Pareiorhina rosai is a species of freshwater ray-finned fish belonging to the family Loricariidae, the suckermouth armoured catfishes, and the subfamily Hypoptopomatinae, the cascudinhos. This catfish is endemic to Brazil.

==Taxonomy==
Pareiorhina rosai was first formally described in 2016 by the Brazilian ichthyologists Gabriel de Souza da Costa e Silva, Fábio Fernandes Roxo and Osvaldo Takeshi Oyakawa with its type locality given as an unknown river, a tributary of the Maranhão River, in the catchment of the Paraopeba River, São Francisco River basin at 20°26'39.6"S 43°53'24.5"W in the municipality of Congonhas in the Brazilian state of Minas Gerais. Eschmeyer's Catalog of Fishes classifies the genus Pareiorhina in the subfamily Hypoptopomatinae, the cascudinhos, within the suckermouth armored catfish family Loricariidae.

==Etymology==
Pareiorhina rosai is classified within the genus 'Pareiorhina, this name combines pareiá, meaning "cheek", with rhina, from rhínē, which means "file" or "rasp", this is probably an allusion to the rough sides of the head. The specific name honours the Brazilian writer João Guimarães Rosa, who wrote about the history of the people who lived around the Das Velhas and Paraopeba rivers in the Sertão savannah of Minas Gerais, the region in which this species occurs.

==Description==
Pareiorhina rosai reaches a standard length of 5.1 cm and has a maximum published weight of 3 g.

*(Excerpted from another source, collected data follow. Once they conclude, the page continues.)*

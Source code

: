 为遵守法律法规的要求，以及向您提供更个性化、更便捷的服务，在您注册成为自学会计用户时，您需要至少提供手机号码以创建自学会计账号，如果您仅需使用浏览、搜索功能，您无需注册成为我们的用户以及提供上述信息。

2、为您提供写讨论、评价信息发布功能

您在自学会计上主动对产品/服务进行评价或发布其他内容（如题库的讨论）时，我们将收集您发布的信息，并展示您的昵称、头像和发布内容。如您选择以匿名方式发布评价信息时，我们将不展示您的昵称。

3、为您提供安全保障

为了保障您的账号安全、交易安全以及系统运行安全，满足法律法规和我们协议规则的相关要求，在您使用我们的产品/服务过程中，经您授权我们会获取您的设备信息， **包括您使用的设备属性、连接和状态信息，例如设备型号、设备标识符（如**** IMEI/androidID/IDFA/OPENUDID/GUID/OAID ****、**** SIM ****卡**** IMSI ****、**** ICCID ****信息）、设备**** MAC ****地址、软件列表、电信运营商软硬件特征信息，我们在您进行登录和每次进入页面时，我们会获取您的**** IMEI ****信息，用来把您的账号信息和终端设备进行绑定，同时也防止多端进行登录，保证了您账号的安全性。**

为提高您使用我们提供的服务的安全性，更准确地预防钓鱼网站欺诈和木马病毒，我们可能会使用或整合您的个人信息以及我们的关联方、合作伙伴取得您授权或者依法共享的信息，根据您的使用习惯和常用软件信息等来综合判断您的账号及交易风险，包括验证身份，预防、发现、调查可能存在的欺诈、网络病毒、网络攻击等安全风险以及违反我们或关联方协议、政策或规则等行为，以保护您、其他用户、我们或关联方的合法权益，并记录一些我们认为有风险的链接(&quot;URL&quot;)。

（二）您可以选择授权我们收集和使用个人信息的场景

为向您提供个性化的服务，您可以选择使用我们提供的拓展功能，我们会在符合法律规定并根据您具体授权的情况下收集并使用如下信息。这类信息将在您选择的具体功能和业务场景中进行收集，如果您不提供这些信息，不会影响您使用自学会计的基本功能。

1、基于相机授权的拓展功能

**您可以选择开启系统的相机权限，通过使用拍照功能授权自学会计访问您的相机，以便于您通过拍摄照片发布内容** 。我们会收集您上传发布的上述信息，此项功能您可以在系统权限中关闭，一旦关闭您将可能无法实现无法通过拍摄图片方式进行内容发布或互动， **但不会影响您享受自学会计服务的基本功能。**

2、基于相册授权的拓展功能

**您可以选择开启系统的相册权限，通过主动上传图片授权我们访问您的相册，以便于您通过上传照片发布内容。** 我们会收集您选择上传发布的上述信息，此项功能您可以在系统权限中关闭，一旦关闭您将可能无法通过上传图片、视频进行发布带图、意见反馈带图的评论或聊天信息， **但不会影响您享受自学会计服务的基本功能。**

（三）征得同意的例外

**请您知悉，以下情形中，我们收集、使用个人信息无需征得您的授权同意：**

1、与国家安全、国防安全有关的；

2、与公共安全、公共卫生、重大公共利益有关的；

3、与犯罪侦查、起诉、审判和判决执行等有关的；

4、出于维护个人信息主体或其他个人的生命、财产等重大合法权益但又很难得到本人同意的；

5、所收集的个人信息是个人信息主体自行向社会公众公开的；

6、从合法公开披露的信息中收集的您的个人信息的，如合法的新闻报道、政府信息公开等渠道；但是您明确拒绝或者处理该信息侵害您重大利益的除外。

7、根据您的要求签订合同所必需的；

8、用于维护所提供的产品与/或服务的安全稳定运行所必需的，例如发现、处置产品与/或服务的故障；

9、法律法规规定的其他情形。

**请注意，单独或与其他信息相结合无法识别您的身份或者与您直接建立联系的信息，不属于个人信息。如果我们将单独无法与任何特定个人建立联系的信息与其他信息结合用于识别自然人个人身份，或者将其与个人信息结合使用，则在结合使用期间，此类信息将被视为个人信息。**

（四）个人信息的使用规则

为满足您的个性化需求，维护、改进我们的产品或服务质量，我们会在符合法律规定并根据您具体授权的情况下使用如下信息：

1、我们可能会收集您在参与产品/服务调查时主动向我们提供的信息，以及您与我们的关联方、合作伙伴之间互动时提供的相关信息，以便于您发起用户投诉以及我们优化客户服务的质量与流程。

==Distribution and habitat==
Pareiorhina rosai is endemic to Brazil, where, when it was described, it was known only from 4 unnamed streams in the São Francisco River basin in Minas Gerais, one tributary of the Maranhão River, one a tributary of the Paraopeba River and two which are tributaries of the Das Velhas River. It has since been recorded in the Serra da Canastra National Park and elsewhere in the São Francisco River basin. This species is found in fast flowing streams where there is a rocky and sandy substrate.

==Conservation status==
Pareiorhina rosai occurs in a relatively small area where its habitat is threatened by agriculture, water abstraction, mining and urbanisation. The International Union for Conservation of Nature has classified this catfish as Near Threatened.